━━━ Data records
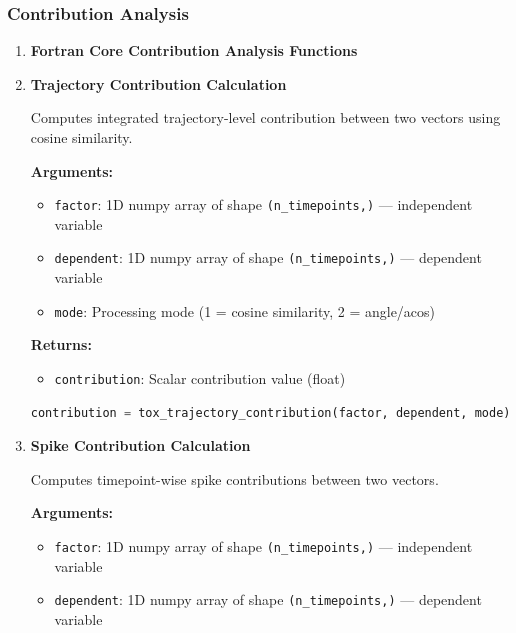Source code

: \documentclass[11pt]{article}
\begin{document}
\subsubsection{Contribution Analysis}
\begin{enumerate}
	\item \textbf{Fortran Core Contribution Analysis Functions}
	      
	\item \textbf{Trajectory Contribution Calculation}
	      
	      Computes integrated trajectory-level contribution between two vectors using
	      cosine similarity.
	      
	      \textbf{Arguments:}
	      \begin{itemize}
	      	\item \texttt{factor}: 1D numpy array of shape \texttt{(n\_timepoints,)}
	      	      — independent variable
	      	      
	      	\item \texttt{dependent}: 1D numpy array of shape \texttt{(n\_timepoints,)}
	      	      — dependent variable
	      	      
	      	\item \texttt{mode}: Processing mode (1 = cosine similarity, 2 = angle/acos)
	      \end{itemize}
	      \textbf{Returns:}
	      \begin{itemize}
	      	\item \texttt{contribution}: Scalar contribution value (float)
	      \end{itemize}
	      \begin{lstlisting}[language=Python, caption={Trajectory-Level Contribution Calculation}]
contribution = tox_trajectory_contribution(factor, dependent, mode)
	      \end{lstlisting}
	      
	\item \textbf{Spike Contribution Calculation}
	      
	      Computes timepoint-wise spike contributions between two vectors.
	      
	      \textbf{Arguments:}
	      \begin{itemize}
	      	\item \texttt{factor}: 1D numpy array of shape \texttt{(n\_timepoints,)}
	      	      — independent variable
	      	      
	      	\item \texttt{dependent}: 1D numpy array of shape \texttt{(n\_timepoints,)}
	      	      — dependent variable
	      	      

\end{itemize}
\end{enumerate}
\end{document}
━━━━━━
▸ **Assignment**:
Filter the preceding entries down to the lines with "Computes".

▸ **Task output**:
	      Computes integrated trajectory-level contribution between two vectors using
	      Computes timepoint-wise spike contributions between two vectors.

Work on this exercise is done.